* YOUR OBJECTIVE
Every line from the start of the records below to the line containing "Inventory Sorter 1.5.6" should be retyped exactly, that line included, and no others.

* DATA PROVIDED
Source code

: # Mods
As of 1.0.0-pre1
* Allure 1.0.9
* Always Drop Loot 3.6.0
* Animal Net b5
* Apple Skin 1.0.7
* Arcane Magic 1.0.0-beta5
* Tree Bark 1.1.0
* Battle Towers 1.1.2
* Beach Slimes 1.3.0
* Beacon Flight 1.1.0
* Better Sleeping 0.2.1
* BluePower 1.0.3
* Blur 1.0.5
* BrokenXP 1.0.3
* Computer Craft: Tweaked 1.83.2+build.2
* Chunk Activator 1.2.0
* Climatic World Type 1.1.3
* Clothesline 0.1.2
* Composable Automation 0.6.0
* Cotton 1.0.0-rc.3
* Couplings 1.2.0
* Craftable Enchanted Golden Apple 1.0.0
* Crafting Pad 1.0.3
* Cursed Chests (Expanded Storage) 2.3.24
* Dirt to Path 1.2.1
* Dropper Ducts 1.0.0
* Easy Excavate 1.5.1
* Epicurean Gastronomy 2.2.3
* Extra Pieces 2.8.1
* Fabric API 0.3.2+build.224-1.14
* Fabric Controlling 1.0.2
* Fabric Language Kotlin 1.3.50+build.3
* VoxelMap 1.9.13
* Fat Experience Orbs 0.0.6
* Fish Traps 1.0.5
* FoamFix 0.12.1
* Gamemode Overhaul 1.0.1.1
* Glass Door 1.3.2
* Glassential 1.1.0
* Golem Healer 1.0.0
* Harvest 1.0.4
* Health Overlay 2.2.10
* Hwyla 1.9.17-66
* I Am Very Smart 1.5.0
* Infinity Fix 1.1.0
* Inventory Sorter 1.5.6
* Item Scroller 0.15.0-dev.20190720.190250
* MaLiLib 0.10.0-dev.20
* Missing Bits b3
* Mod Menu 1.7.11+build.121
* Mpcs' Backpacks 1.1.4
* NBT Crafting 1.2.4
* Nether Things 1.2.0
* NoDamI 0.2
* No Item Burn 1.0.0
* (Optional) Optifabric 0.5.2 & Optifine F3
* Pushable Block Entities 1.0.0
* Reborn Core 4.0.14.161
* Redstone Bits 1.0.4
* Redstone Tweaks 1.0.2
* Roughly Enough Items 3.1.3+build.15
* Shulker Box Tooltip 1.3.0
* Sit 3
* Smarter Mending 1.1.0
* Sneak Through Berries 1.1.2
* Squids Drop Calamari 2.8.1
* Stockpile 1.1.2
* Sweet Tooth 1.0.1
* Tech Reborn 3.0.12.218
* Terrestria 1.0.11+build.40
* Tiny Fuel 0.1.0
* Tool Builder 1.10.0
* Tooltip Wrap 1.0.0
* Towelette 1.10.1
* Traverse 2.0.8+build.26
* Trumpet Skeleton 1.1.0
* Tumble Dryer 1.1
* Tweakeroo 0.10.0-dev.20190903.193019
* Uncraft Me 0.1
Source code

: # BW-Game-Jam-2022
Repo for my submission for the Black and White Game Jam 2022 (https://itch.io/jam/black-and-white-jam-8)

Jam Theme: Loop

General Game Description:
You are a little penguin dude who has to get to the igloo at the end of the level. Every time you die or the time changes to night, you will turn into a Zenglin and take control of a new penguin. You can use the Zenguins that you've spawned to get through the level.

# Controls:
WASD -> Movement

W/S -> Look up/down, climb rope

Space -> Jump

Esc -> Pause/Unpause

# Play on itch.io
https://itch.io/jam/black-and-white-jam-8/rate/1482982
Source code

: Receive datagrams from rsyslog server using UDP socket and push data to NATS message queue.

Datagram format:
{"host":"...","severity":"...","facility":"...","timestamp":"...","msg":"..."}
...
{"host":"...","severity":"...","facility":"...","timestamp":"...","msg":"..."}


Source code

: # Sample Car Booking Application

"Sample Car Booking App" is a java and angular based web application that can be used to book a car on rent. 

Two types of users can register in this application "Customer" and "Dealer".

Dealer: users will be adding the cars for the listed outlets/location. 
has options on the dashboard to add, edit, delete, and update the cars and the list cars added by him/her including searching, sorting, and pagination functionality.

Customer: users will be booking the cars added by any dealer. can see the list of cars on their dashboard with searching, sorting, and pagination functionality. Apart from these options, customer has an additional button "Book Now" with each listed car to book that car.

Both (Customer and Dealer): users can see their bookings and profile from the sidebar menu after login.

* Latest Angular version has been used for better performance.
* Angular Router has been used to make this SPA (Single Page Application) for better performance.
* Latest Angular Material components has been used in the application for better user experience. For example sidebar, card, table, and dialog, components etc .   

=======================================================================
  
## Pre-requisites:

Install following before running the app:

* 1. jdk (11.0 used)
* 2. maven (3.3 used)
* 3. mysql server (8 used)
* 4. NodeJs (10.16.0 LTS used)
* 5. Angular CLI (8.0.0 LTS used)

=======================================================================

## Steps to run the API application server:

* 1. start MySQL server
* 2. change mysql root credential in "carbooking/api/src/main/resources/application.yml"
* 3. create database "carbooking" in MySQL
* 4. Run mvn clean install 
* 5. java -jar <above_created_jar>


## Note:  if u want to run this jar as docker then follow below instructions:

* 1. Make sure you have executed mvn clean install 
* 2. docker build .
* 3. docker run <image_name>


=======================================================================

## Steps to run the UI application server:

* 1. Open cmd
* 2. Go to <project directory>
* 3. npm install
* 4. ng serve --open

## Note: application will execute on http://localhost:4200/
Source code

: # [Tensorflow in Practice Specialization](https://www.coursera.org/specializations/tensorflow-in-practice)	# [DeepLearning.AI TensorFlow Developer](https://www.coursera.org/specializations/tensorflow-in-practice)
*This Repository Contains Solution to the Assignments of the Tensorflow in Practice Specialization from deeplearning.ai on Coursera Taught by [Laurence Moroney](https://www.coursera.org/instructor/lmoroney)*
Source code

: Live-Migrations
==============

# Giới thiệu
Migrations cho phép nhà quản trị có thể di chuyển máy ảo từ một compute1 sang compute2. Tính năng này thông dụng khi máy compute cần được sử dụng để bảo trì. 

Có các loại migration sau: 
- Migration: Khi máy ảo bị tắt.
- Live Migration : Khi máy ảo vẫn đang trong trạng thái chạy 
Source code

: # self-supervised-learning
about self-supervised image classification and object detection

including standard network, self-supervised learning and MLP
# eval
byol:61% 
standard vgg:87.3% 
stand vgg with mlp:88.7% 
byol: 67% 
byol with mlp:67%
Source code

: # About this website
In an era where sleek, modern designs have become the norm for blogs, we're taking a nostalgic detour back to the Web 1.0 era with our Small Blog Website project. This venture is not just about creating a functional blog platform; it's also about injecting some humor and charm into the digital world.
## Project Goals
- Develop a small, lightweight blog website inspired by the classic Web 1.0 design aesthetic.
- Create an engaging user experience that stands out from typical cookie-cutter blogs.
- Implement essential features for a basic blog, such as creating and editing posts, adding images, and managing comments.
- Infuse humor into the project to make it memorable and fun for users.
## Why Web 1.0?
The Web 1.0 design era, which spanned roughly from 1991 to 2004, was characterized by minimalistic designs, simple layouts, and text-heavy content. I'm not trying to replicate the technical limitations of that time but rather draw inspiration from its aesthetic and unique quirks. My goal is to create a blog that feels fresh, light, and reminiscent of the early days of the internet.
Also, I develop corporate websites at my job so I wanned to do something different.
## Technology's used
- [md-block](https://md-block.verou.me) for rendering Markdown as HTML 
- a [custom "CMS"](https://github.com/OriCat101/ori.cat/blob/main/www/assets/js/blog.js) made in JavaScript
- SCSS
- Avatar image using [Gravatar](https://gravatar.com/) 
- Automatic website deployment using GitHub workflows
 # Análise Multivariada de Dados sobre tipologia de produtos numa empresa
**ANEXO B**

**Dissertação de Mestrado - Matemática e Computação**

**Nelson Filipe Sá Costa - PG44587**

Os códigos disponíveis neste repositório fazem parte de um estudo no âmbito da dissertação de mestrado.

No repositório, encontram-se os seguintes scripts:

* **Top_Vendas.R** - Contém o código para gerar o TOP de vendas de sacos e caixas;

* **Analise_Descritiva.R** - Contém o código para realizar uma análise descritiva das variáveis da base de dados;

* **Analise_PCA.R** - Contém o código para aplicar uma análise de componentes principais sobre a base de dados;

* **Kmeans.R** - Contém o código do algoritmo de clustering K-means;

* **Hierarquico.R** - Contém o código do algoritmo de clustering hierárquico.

* RESULT FOR THIS EXERCISE
Source code

: # Mods
As of 1.0.0-pre1
* Allure 1.0.9
* Always Drop Loot 3.6.0
* Animal Net b5
* Apple Skin 1.0.7
* Arcane Magic 1.0.0-beta5
* Tree Bark 1.1.0
* Battle Towers 1.1.2
* Beach Slimes 1.3.0
* Beacon Flight 1.1.0
* Better Sleeping 0.2.1
* BluePower 1.0.3
* Blur 1.0.5
* BrokenXP 1.0.3
* Computer Craft: Tweaked 1.83.2+build.2
* Chunk Activator 1.2.0
* Climatic World Type 1.1.3
* Clothesline 0.1.2
* Composable Automation 0.6.0
* Cotton 1.0.0-rc.3
* Couplings 1.2.0
* Craftable Enchanted Golden Apple 1.0.0
* Crafting Pad 1.0.3
* Cursed Chests (Expanded Storage) 2.3.24
* Dirt to Path 1.2.1
* Dropper Ducts 1.0.0
* Easy Excavate 1.5.1
* Epicurean Gastronomy 2.2.3
* Extra Pieces 2.8.1
* Fabric API 0.3.2+build.224-1.14
* Fabric Controlling 1.0.2
* Fabric Language Kotlin 1.3.50+build.3
* VoxelMap 1.9.13
* Fat Experience Orbs 0.0.6
* Fish Traps 1.0.5
* FoamFix 0.12.1
* Gamemode Overhaul 1.0.1.1
* Glass Door 1.3.2
* Glassential 1.1.0
* Golem Healer 1.0.0
* Harvest 1.0.4
* Health Overlay 2.2.10
* Hwyla 1.9.17-66
* I Am Very Smart 1.5.0
* Infinity Fix 1.1.0
* Inventory Sorter 1.5.6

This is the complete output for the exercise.